Proposition 8 was created by opponents of same-sex marriage prior to the final ruling on ''In re Marriage Cases'' as a voter ballot initiative, and voted on at the time of the November 2008 elections. Its wording was precisely the same as Proposition 22, which as an ordinary statute, had been invalidated in 2008, but by re-positioning it as a State constitutional amendment rather than a legislative statute, it was able to circumvent the ruling from ''In re Marriage Cases''. The proposition did not affect domestic partnerships in California, nor (following subsequent legal rulings) did it reverse same-sex marriages that had been performed during the interim period May to November 2008 (i.e. after ''In re Marriage Cases'' but before Proposition 8).
Proposition 8 came into immediate effect on November 5, 2008, the day after the elections. Demonstrations and protests occurred across the state and nation. Same-sex couples and government entities, including couples who had married before then, filed numerous lawsuits with the California Supreme Court challenging the proposition's validity and effect on previously administered same-sex marriages. In ''Strauss v. Horton'', the California Supreme Court upheld Proposition 8, but allowed the existing same-sex marriages to stand (under the grandfather clause principle). (Justice Moreno dissented that exceptions to the equal protection clause could not be made by any majority since its whole purpose was to protect minorities against the will of a majority.)
Although upheld in State court, Proposition 8 was ruled unconstitutional by the federal courts. In ''Perry v. Schwarzenegger'', United States District Court Judge Vaughn Walker overturned Proposition 8 on August 4, 2010 ruling that it violated both the Due Process and Equal Protection clauses of the U.S. Constitution. Walker issued a stay (injunction) against enforcing Proposition 8 and a stay to determine suspension of his ruling pending appeal. The State of California did not appeal the ruling (with which it had agreed anyway) leaving the initiative proponents and one county to seek an appeal.

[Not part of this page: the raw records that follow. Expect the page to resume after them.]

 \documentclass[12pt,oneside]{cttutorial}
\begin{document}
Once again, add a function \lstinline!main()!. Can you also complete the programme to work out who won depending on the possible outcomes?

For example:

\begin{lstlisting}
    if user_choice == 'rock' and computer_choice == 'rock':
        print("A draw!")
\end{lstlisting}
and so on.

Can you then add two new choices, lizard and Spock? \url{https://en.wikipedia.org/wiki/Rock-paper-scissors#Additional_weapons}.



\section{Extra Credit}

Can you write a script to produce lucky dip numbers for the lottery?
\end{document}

On appeal, a Ninth Circuit Court of Appeals panel ruled the county had no right of appeal, and asked the California Supreme Court to rule whether the proponents of Prop 8 had the right to appeal (known as "standing") if the State did not do so. The California Supreme Court ruled that they did. The Ninth Circuit affirmed the federal district court's decision on February 7, 2012, but the stay remained in place as appeals continued to the U.S. Supreme Court, which heard oral arguments in the appeal ''Hollingsworth v. Perry'' on March 26, 2013. On June 26, 2013 the Supreme Court dismissed the appeal and ruled that the Ninth Circuit had erred in allowing the previous appeal, since in line with Article III of the Constitution and many prior cases unanimous on the point, being an initiative proponents is not enough by itself to have federal court standing or appeal a ruling in federal court. This left the original federal district court ruling against Proposition 8 as the final outcome, and same sex marriages resumed almost immediately afterwards.